Christopher L Conway wrote:
On 11/6/07, Erik de Castro Lopo <mle+ocaml@mega-nerd.com> wrote:
  
Christopher L Conway wrote:

    
On 11/6/07, Brian Hurt <bhurt@janestcapital.com> wrote:
      
 Also, creating a lazy thunk in Ocaml is expensive (like 140+ clock cycles),
while passing an argument into a function is cheap- and the common case will
be that the argument won't need to be evaluated, just passed in.
        
What does this mean? Did OCaml become non-strict while I wasn't looking?
      
Ocaml is strict by default and optionally lazy.

The code being discussed was this:

    log (lazy (Printf.printf "%s" (awfully_long_computation ())))

where everything inside

    (lazy X)

is lazy evaluated.
    

Yes, of course. But, if I understand correctly, Brian was arguing in favor of

   Printf.ifprinf "%s" (awfully_long_computation ())

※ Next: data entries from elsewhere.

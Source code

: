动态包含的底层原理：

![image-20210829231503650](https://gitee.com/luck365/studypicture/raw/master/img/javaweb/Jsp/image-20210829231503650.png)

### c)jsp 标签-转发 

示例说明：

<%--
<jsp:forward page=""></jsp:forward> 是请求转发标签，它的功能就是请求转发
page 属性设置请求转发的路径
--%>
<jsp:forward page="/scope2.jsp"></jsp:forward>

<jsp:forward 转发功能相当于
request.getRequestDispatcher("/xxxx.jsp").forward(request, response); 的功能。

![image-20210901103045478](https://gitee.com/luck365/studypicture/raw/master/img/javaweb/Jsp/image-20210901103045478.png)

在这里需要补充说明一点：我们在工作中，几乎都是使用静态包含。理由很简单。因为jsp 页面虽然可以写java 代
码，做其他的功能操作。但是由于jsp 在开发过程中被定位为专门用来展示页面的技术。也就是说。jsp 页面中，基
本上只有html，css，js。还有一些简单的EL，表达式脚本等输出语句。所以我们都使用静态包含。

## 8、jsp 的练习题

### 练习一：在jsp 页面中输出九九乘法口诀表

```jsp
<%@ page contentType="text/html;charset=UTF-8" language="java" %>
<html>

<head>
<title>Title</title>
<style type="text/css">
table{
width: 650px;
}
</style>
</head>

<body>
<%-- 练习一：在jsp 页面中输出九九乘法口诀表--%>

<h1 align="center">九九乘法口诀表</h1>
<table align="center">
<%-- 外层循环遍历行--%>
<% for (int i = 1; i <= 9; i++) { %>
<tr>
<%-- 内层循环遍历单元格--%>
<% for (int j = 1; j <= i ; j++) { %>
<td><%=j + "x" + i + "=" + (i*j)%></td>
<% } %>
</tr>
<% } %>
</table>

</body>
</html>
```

and claiming that it was potentially more efficient than the lazy version.

  
No, I was arguing that:

Printf.ifprintf "%s" "foo"

was more efficient, and was a much more common case.

I was also arguing that:

Printf.ifprintf "%s" (awfully_long_computation ())

was more likely to be correct, especially if awfully_long_computation includes side effects.